Just starting out with quantconnect that that long ago, I started working on editing on of the example ML examples:
Currently, the model is behaving very strangely and I don't know what to do, I suspect that may have something to do with the saving and loading of the model, since if I just renew and reset the model each time I train, it behaves normally. Here's my code below and the code that it is inspired and based on:
# region imports
from AlgorithmImports import *
import gym
from stable_baselines3 import PPO
# endregion
class StableBaselinesExampleAlgorithm(QCAlgorithm):
def Initialize(self):
self.SetStartDate(2015, 7, 4)
self.SetCash(100000)
self.spy = self.AddEquity("SPY", Resolution.Daily).Symbol
self.index = True
training_length = 252*2
self.training_data = RollingWindow[TradeBar](training_length)
history = self.History[TradeBar](self.spy, training_length, Resolution.Daily)
for trade_bar in history:
self.training_data.Add(trade_bar)
self.Train(self.my_training_method)
self.Train(self.DateRules.MonthEnd(), self.TimeRules.At(8,0), self.my_training_method)
def get_observations_and_rewards(self, n_step=15):
training_df = self.PandasConverter.GetDataFrame[TradeBar](list(self.training_data)[::-1])
daily_pct_change = training_df['close'].pct_change().dropna()
obs = []
rewards = []
for i in range(len(daily_pct_change)-n_step):
obs.append(training_df.iloc[i:i+n_step].values)
rewards.append(float(daily_pct_change.iloc[i+n_step]))
obs = np.array(obs)
rewards = np.array(rewards)
return obs, rewards
def my_training_method(self):
obs, rewards = self.get_observations_and_rewards()
self.env = TradingEnv(obs, rewards)
self.model_key = "ppo_model" # Key name for the model in Object Store
if self.ObjectStore.ContainsKey(self.model_key):
file_name = self.ObjectStore.GetFilePath(self.model_key)
self.model = PPO.load(file_name, env=self.env) # Make sure to initialize `env` before this step
self.Log("loaded")
else:
self.model = PPO("MlpPolicy", self.env, learning_rate= 0.0005)
self.Log("new")
self.model.learn(total_timesteps=500)
file_name = self.ObjectStore.GetFilePath(self.model_key)

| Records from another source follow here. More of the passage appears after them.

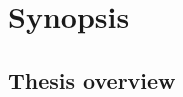 

	\newcommand{\relevance}{\underline{\textbf{\relevanceTXT}}}
	\newcommand{\goal}{\underline{\textbf{\goalTXT}}}
	\newcommand{\scientifictasks}{\underline{\textbf{\scientifictasksTXT}}}
	\newcommand{\scientificnovelty}{\underline{\textbf{\scientificnoveltyTXT}}}
	\newcommand{\importance}{\underline{\textbf{\importanceTXT}}}
	\newcommand{\statements}{\underline{\textbf{\statementsTXT}}}
	\newcommand{\validity}{\underline{\textbf{\validityTXT}}}
	\newcommand{\approbation}{\underline{\textbf{\approbationTXT}}}
	\newcommand{\implementation}{\underline{\textbf{\implementationTXT}}}
	\newcommand{\refs}{\underline{\textbf{\refsTXT}}}
\chapter*{Synopsis}
\section*{Thesis overview}

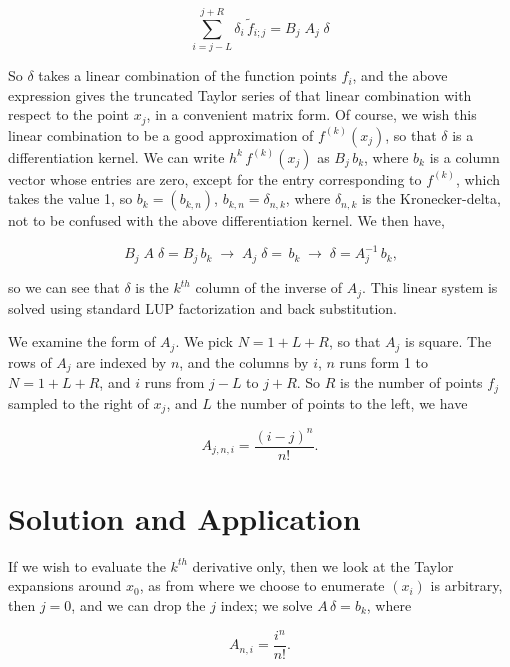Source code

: \documentclass[amsmath,amssymb,floatfix]{revtex4}
\numberwithin{equation}{section}
\begin{document}
\begin{equation}
\sum_{i=j-L}^{j+R} \delta_i \, \tilde{f}_{i;j}  =   B_j  \; A_j \; \delta
\end{equation}

So $\delta$ takes a linear combination of the function points $f_i$, and the above expression gives the truncated Taylor series of that linear combination with respect to the point $x_j$, in a convenient matrix form. Of course, we wish this linear combination to be a good approximation of $f^{(k)} (x_j)$, so that $\delta$ is a differentiation kernel. We can write $h ^k \, f^{(k)} (x_j)$ as $B_j \, b_k$, where $b_k$ is a column vector whose entries are zero, except for the entry corresponding to $f^{(k)}$, which takes the value 1, so $b_k = (b_{k,n})$, $b_{k,n} = \delta_{n,k}$, where $\delta_{n,k}$ is the Kronecker-delta, not to be confused with the above differentiation kernel. We then have,

\begin{equation}
\ B_j  \; A \; \delta = B_j \, b_k \;  \rightarrow \; A_j \; \delta = \, b_k  \; \rightarrow \; \delta =  A_j ^{-1} \, b_k,
\end{equation}

\noindent
so we can see that $\delta$ is the $k^{th}$ column of the inverse of $A_j$. This linear system is solved using standard LUP factorization and back substitution.

We examine the form of $A_j$. We pick $N = 1+L+R$, so that $A_j$ is square. The rows of $A_j$ are indexed by $n$, and the columns by $i$, $n$ runs form 1 to $N = 1+L+R$, and $i$ runs from $j-L$ to $j+R$. So $R$ is the number of points $f_j$ sampled to the right of $x_j$, and $L$ the number of points to the left, we have

\begin{equation}
A_{j,n,i} = \frac{(i-j)^n}{n!}.
\end{equation}

\section{\label{sec:level1}Solution and Application\protect}

\noindent
If we wish to evaluate the $k^{th}$ derivative only, then we look at the Taylor expansions around $x_0$, as from where we choose to enumerate $(x_i)$ is arbitrary, then $j = 0$, and we can drop the $j$ index; we solve $A \, \delta = b_k$, where

\begin{equation}
A_{n,i} = \frac{i^n}{n!}.
\end{equation}
\end{document}
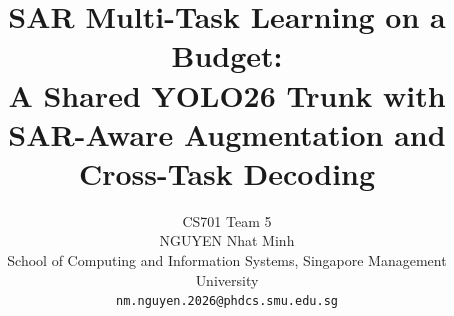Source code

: \documentclass[10pt,twocolumn,letterpaper]{article}
\title{SAR Multi-Task Learning on a Budget:\\A Shared YOLO26 Trunk with SAR-Aware Augmentation and Cross-Task Decoding}
\author{CS701 Team 5\\
NGUYEN Nhat Minh \quad \\
School of Computing and Information Systems, Singapore Management University\\
{\tt\small nm.nguyen.2026@phdcs.smu.edu.sg}
}
\begin{document}
\maketitle






{
    \small
    
    
}

% 
\end{document}
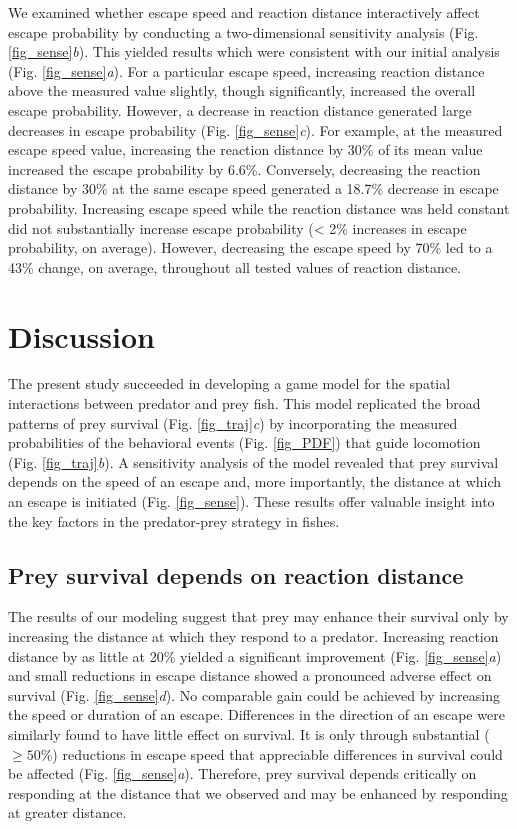 \documentclass[]{rsos}%
\begin{document}
We examined whether escape speed and reaction distance interactively affect escape probability by conducting a two-dimensional sensitivity analysis (Fig. \ref{fig_sense}\textit{b}).
This yielded results which were consistent with our initial analysis (Fig. \ref{fig_sense}\textit{a}). 
For a particular escape speed, increasing reaction distance above the measured value slightly, though significantly, increased the overall escape probability. 
However, a decrease in reaction distance generated large decreases in escape probability (Fig. \ref{fig_sense}\textit{c}). 
For example, at the measured escape speed value, increasing the reaction distance by 30\% of its mean value increased the escape probability by 6.6\%. 
Conversely, decreasing the reaction distance by 30\% at the same escape speed generated a 18.7\% decrease in escape probability.
Increasing escape speed while the reaction distance was held constant did not substantially increase escape probability (< 2\% increases in escape probability, on average).
However, decreasing the escape speed by 70\% led to a 43\% change, on average, throughout all tested values of reaction distance.



\section{Discussion} %

The present study succeeded in developing a game model for the spatial interactions between predator and prey fish. 
This model replicated the broad patterns of prey survival (Fig. \ref{fig_traj}\textit{c}) by incorporating the measured probabilities of the behavioral events (Fig. \ref{fig_PDF}) that guide locomotion (Fig. \ref{fig_traj}\textit{b}).
A sensitivity analysis of the model revealed that prey survival depends on the speed of an escape and, more importantly, the distance at which an escape is initiated (Fig. \ref{fig_sense}). 
These results offer valuable insight into the key factors in the predator-prey strategy in fishes. 

\subsection{Prey survival depends on reaction distance} 

The results of our modeling suggest that prey may enhance their survival only by increasing the distance at which they respond to a predator. 
Increasing reaction distance by as little at 20\% yielded a significant improvement (Fig. \ref{fig_sense}\textit{a}) and small reductions in escape distance showed a pronounced adverse effect on survival (Fig. \ref{fig_sense}\textit{d}).
No comparable gain could be achieved by increasing the speed or duration of an escape.
Differences in the direction of an escape were similarly found to have little effect on survival.
It is only through substantial ($\geq 50\%$) reductions in escape speed that appreciable differences in survival could be affected (Fig. \ref{fig_sense}\textit{a}).
Therefore, prey survival depends critically on responding at the distance that we observed  and may be enhanced by responding at greater distance.
\end{document}
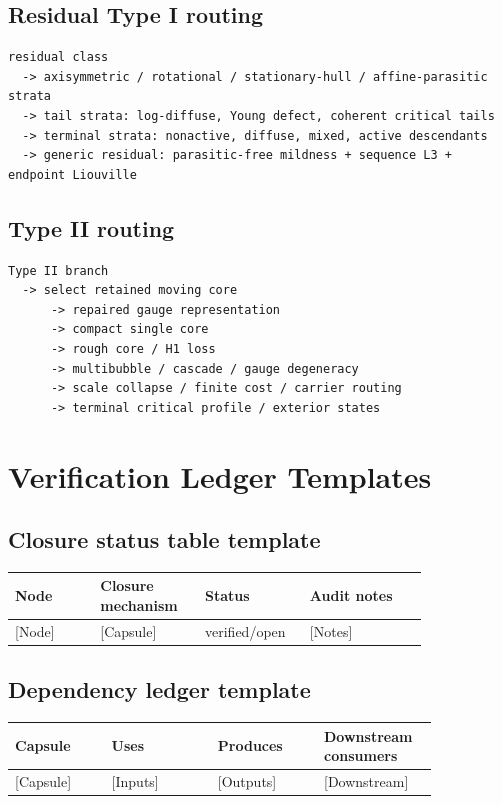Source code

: \documentclass[11pt]{article}
\theoremstyle{plain}
\theoremstyle{definition}
\theoremstyle{remark}
\begin{document}
\subsection{Residual Type I routing}
\begin{lstlisting}
residual class
  -> axisymmetric / rotational / stationary-hull / affine-parasitic strata
  -> tail strata: log-diffuse, Young defect, coherent critical tails
  -> terminal strata: nonactive, diffuse, mixed, active descendants
  -> generic residual: parasitic-free mildness + sequence L3 + endpoint Liouville
\end{lstlisting}

\subsection{Type II routing}
\begin{lstlisting}
Type II branch
  -> select retained moving core
      -> repaired gauge representation
      -> compact single core
      -> rough core / H1 loss
      -> multibubble / cascade / gauge degeneracy
      -> scale collapse / finite cost / carrier routing
      -> terminal critical profile / exterior states
\end{lstlisting}

\section{Verification Ledger Templates}
\label{app:ledger-templates}

\subsection{Closure status table template}
\begin{center}
\begin{longtable}{p{0.18\linewidth}p{0.22\linewidth}p{0.17\linewidth}p{0.25\linewidth}}
\toprule
Node & Closure mechanism & Status & Audit notes \\
\midrule
{[Node]} & {[Capsule]} & verified/open & {[Notes]} \\
\bottomrule
\end{longtable}
\end{center}

\subsection{Dependency ledger template}
\begin{center}
\begin{longtable}{p{0.20\linewidth}p{0.22\linewidth}p{0.22\linewidth}p{0.20\linewidth}}
\toprule
Capsule & Uses & Produces & Downstream consumers \\
\midrule
{[Capsule]} & {[Inputs]} & {[Outputs]} & {[Downstream]} \\
\bottomrule
\end{longtable}
\end{center}
\end{document}

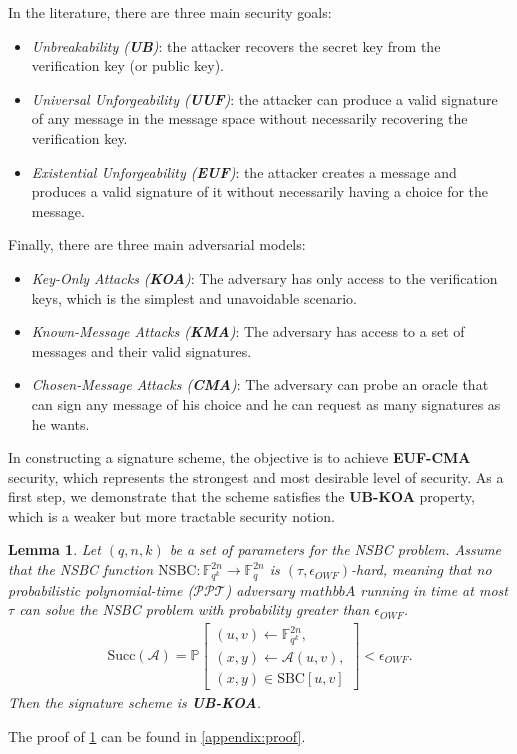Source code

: \documentclass[english]{article}
\newtheorem{lemma}{Lemma}[section]
\begin{document}
		In the literature, there are three main security goals:
		\begin{itemize}
			\item \textit{Unbreakability (\textbf{UB})}: the attacker recovers the secret key from the verification key (or public key).
			\item \textit{Universal Unforgeability (\textbf{UUF})}: the attacker can produce a valid signature of any message in the message space without necessarily recovering the verification key.
			\item \textit{Existential Unforgeability (\textbf{EUF})}: the attacker creates a message and produces a valid signature of it without necessarily having a choice for the message.
		\end{itemize}
		Finally, there are three main adversarial models:
		\begin{itemize}
			\item \textit{Key-Only Attacks (\textbf{KOA})}: The adversary has only access to the verification keys, which is the simplest and unavoidable scenario.
			\item \textit{Known-Message Attacks (\textbf{KMA})}: The adversary has access to a set of messages and their valid signatures. 
			\item \textit{Chosen-Message Attacks (\textbf{CMA})}: The adversary can probe an oracle that can sign any message of his choice and he can request as many signatures as he wants.
		\end{itemize}

		In constructing a signature scheme, the objective is to achieve \textbf{EUF-CMA} security, which represents the strongest and most desirable level of security. As a first step, we demonstrate that the scheme satisfies the \textbf{UB-KOA} property, which is a weaker but more tractable security notion.
		
		\begin{lemma}\label{UB-KOA}
			Let $(q,n,k)$ be a set of parameters for the NSBC problem. Assume that the NSBC function $\text{NSBC} :\mathbb{F}_{q^k}^{2n} \rightarrow \mathbb{F}_{q}^{2n}$ is $(\tau, \epsilon_{OWF})$-hard, meaning that no probabilistic polynomial-time ($\mathcal{PPT}$) adversary $mathbb{A}$ running in time at most $\tau$ can solve the NSBC problem with probability greater than $\epsilon_{OWF}$.
			\begin{align*}
				\text{Succ}(\mathcal{A}) = \mathbb{P}\left[
				\begin{array}{l}
					(u, v) \leftarrow \mathbb{F}_{q^k}^{2n}, \\
					(x, y) \leftarrow \mathcal{A}(u, v), \\
					(x, y) \in \text{SBC}[u, v]
				\end{array}
				\right] < \epsilon_{OWF}.
			\end{align*}
			Then the signature scheme is \textbf{UB-KOA}.
		\end{lemma}
		The proof of \ref{UB-KOA} can be found in \ref{appendix:proof}.
		
\end{document}
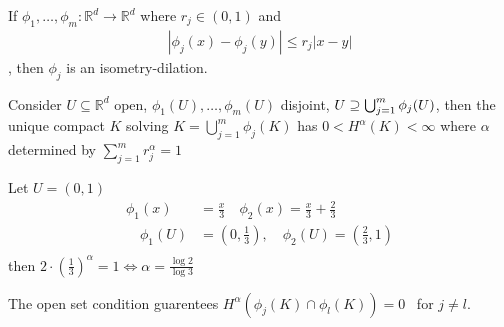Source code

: \begin{theorem}
		If $\phi_1, \ldots, \phi_m: \mathbb{R}^d \to \mathbb{R}^d$ where $r_j \in (0,1)$ and 
		\begin{align*}
			|\phi_j (x) - \phi_j (y) | \leq r_{j} |x - y|
		\end{align*},
		then $\phi_j$ is an isometry-dilation.

		Consider $U \subseteq \mathbb{R}^d$ open, $\phi_1 (U), \ldots , \phi_m(U)$ disjoint,
		$U \supseteq \bigcup_{j = 1}^{m} \phi_j (U)$, then the unique compact $K$ solving $K = \bigcup_{j = 1}^{m}\phi_j (K)$ has 
		$0 < H^{\alpha}(K) < \infty$ where $\alpha$ determined by 
		$\sum_{j=1}^{m} r_{j}^{\alpha} = 1$
\end{theorem}

\begin{example}
		Let $U = (0,1)$
		\begin{align*}
			\phi_1 (x) &= \frac{x}{3} \quad \phi_{2} (x) = \frac{x}{3} + \frac{2}{3} \\
			\quad \phi_1 (U) & = (0,\frac{1}{3} ), \quad \phi_2 (U) = (\frac{2}{3}, 1) \\
		\end{align*} 
		then $2 \cdot (\frac{1}{3})^{\alpha} = 1 \iff \alpha = \frac{\log 2}{\log 3}$ 

		The open set condition guarentees $H^{\alpha}( \phi_j (K) \cap \phi_l (K)) = 0$ \,
		for $j \neq l$.
\end{example}

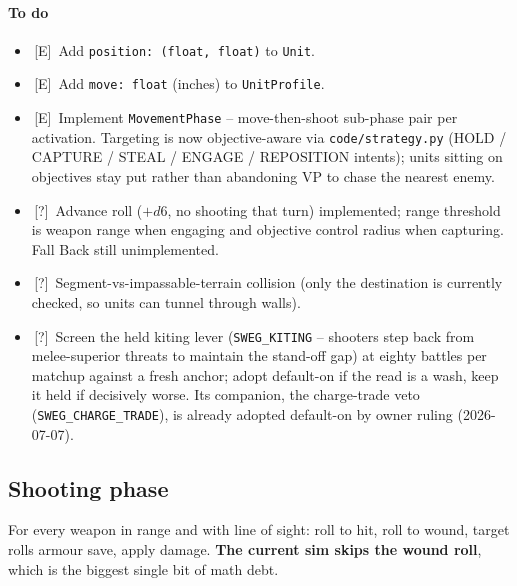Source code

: \documentclass[11pt,a4paper]{article}
\newcommand{\eddie}{\textcolor{eddieblue}{\textsf{[E]}}}
\newcommand{\either}{\textcolor{eithergrey}{\textsf{[?]}}}
\newcommand{\todo}{\ding{109}\,}    %
\newcommand{\done}{\ding{51}\,}     %
\begin{document}
\paragraph{To do}
\begin{itemize}[label={},leftmargin=*,itemsep=2pt]
  \item \done \eddie\ Add \texttt{position: (float, float)} to
    \texttt{Unit}.
  \item \done \eddie\ Add \texttt{move: float} (inches) to
    \texttt{UnitProfile}.
  \item \done \eddie\ Implement \texttt{MovementPhase} -- move-then-shoot
    sub-phase pair per activation. Targeting is now objective-aware via
    \texttt{code/strategy.py} (HOLD / CAPTURE / STEAL / ENGAGE /
    REPOSITION intents); units sitting on objectives stay put rather
    than abandoning VP to chase the nearest enemy.
  \item \done \either\ Advance roll ($+d6$, no shooting that turn)
    implemented; range threshold is weapon range when engaging and
    objective control radius when capturing. Fall Back still
    unimplemented.
  \item \todo \either\ Segment-vs-impassable-terrain collision (only
    the destination is currently checked, so units can tunnel through
    walls).
  \item \todo \either\ Screen the held kiting lever
    (\texttt{SWEG\_KITING} -- shooters step back from melee-superior
    threats to maintain the stand-off gap) at eighty battles per
    matchup against a fresh anchor; adopt default-on if the read is a
    wash, keep it held if decisively worse. Its companion, the
    charge-trade veto (\texttt{SWEG\_CHARGE\_TRADE}), is already
    adopted default-on by owner ruling (2026-07-07).
\end{itemize}

\subsection{Shooting phase}
For every weapon in range and with line of sight: roll to hit, roll to
wound, target rolls armour save, apply damage. \textbf{The current sim
skips the wound roll}, which is the biggest single bit of math debt.
\end{document}
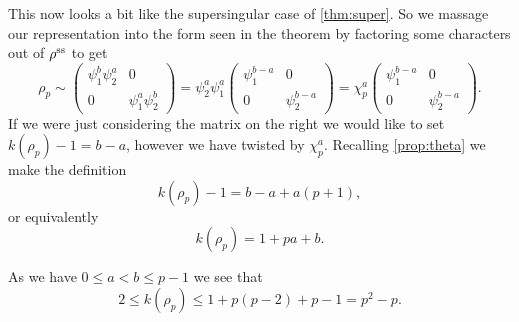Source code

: \documentclass[a4paper,12pt]{article}
\begin{document}
This now looks a bit like the supersingular case of \cref{thm:super}.
So we massage our representation into the form seen in the theorem by factoring some characters out of $\rho^\text{ss}$ to get
\[
\rho_p \sim
\begin{pmatrix}
\psi_1^b\psi_2^a & 0 \\
0                & \psi_1^a\psi_2^b
\end{pmatrix} =
\psi_2^a\psi_1^a\begin{pmatrix}
\psi_1^{b-a} & 0 \\
0            & \psi_2^{b-a}
\end{pmatrix} =
\chi_p^a\begin{pmatrix}
\psi_1^{b-a} & 0 \\
0            & \psi_2^{b-a}
\end{pmatrix}.
\]
If we were just considering the matrix on the right we would like to set $k(\rho_p) - 1 = b - a$, however we have twisted by $\chi_p^a$.
Recalling \cref{prop:theta} we make the definition
\[
k(\rho_p) - 1 = b - a + a(p+1),
\]
or equivalently
\begin{equation}\label{eq:l2}
k(\rho_p) = 1 + pa + b.
\end{equation}

As we have $0 \le a< b \le p-1$ we see that
\[
2\le k(\rho_p) \le 1 + p(p-2) + p-1 = p^2-p.
\]
\end{document}
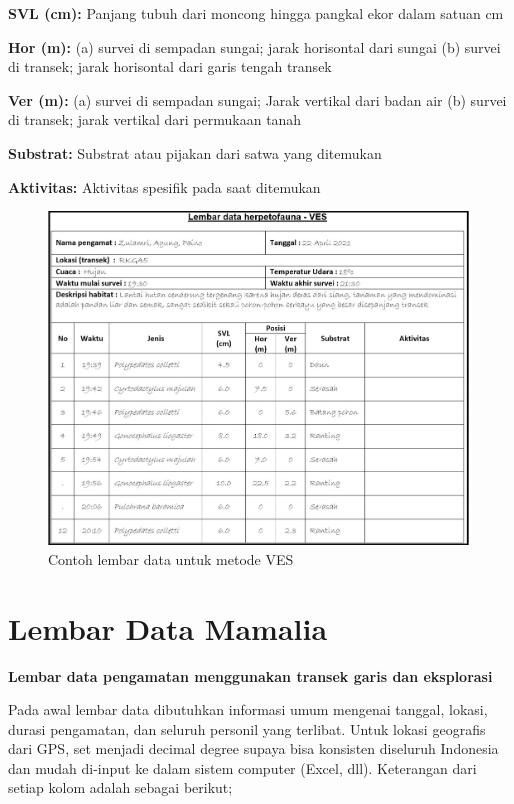 \documentclass[
]{book}
\begin{document}
\textbf{SVL (cm):} Panjang tubuh dari moncong hingga pangkal ekor dalam satuan cm

\textbf{Hor (m):} (a) survei di sempadan sungai; jarak horisontal dari sungai (b) survei di transek; jarak horisontal dari garis tengah transek

\textbf{Ver (m):} (a) survei di sempadan sungai; Jarak vertikal dari badan air (b) survei di transek; jarak vertikal dari permukaan tanah

\textbf{Substrat:} Substrat atau pijakan dari satwa yang ditemukan

\textbf{Aktivitas:} Aktivitas spesifik pada saat ditemukan

\begin{figure}

{\centering \includegraphics[width=1\linewidth]{images/ldh_ves} 

}

\caption{Contoh lembar data untuk metode VES}\label{fig:ldhves}
\end{figure}

\hypertarget{lembar-data-mamalia}{%
\section*{Lembar Data Mamalia}\label{lembar-data-mamalia}}

\textbf{Lembar data pengamatan menggunakan transek garis dan eksplorasi}

Pada awal lembar data dibutuhkan informasi umum mengenai tanggal, lokasi, durasi pengamatan, dan seluruh personil yang terlibat. Untuk lokasi geografis dari GPS, set menjadi decimal degree supaya bisa konsisten diseluruh Indonesia dan mudah di-input ke dalam sistem computer (Excel, dll). Keterangan dari setiap kolom adalah sebagai berikut;
\end{document}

self.model.save(file_name)
def OnData(self, data):
if not self.model:
return # Model not yet initialized
features, _ = self.get_observations_and_rewards()
action, _ = self.model.predict(features[-15:], deterministic=True)
_, _, _, _ = self.env.step(action)
self.Log(action)
if action == 0:
self.Liquidate(self.spy)
elif action == 1:
# if self.spy.IsShort:
# self.Liquidate(self.spy)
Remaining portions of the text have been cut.